*** Records provided Section Begins ***
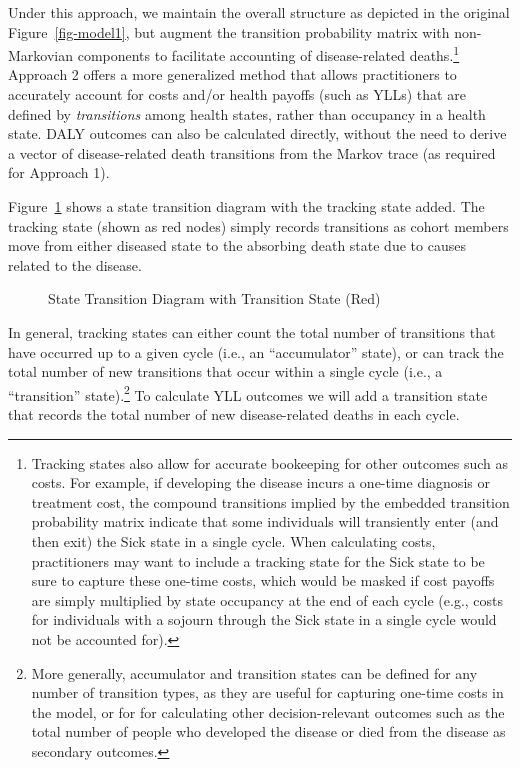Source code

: \documentclass[
]{agujournal2019}
\begin{document}
Under this approach, we maintain the overall structure as depicted in
the original Figure~\ref{fig-model1}, but augment the transition
probability matrix with non-Markovian components to facilitate
accounting of disease-related deaths.\footnote{Tracking states also
  allow for accurate bookeeping for other outcomes such as costs. For
  example, if developing the disease incurs a one-time diagnosis or
  treatment cost, the compound transitions implied by the embedded
  transition probability matrix indicate that some individuals will
  transiently enter (and then exit) the Sick state in a single cycle.
  When calculating costs, practitioners may want to include a tracking
  state for the Sick state to be sure to capture these one-time costs,
  which would be masked if cost payoffs are simply multiplied by state
  occupancy at the end of each cycle (e.g., costs for individuals with a
  sojourn through the Sick state in a single cycle would not be
  accounted for).} Approach 2 offers a more generalized method that
allows practitioners to accurately account for costs and/or health
payoffs (such as YLLs) that are defined by \emph{transitions} among
health states, rather than occupancy in a health state. DALY outcomes
can also be calculated directly, without the need to derive a vector of
disease-related death transitions from the Markov trace (as required for
Approach 1).

Figure~\ref{fig-transition} shows a state transition diagram with the
tracking state added. The tracking state (shown as red nodes) simply
records transitions as cohort members move from either diseased state to
the absorbing death state due to causes related to the disease.

\begin{figure}


\caption{\label{fig-transition}State Transition Diagram with Transition
State (Red)}

\end{figure}%

In general, tracking states can either count the total number of
transitions that have occurred up to a given cycle (i.e., an
``accumulator'' state), or can track the total number of new transitions
that occur within a single cycle (i.e., a ``transition''
state).\footnote{More generally, accumulator and transition states can
  be defined for any number of transition types, as they are useful for
  capturing one-time costs in the model, or for for calculating other
  decision-relevant outcomes such as the total number of people who
  developed the disease or died from the disease as secondary outcomes.}
To calculate YLL outcomes we will add a transition state that records
the total number of new disease-related deaths in each cycle.
\end{document}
*** Records provided Section Ends ***
What the task asks:
Find the word "such" in the entries. Copy each line that holds it.

Written answer:
  allow for accurate bookeeping for other outcomes such as costs. For
payoffs (such as YLLs) that are defined by \emph{transitions} among
  decision-relevant outcomes such as the total number of people who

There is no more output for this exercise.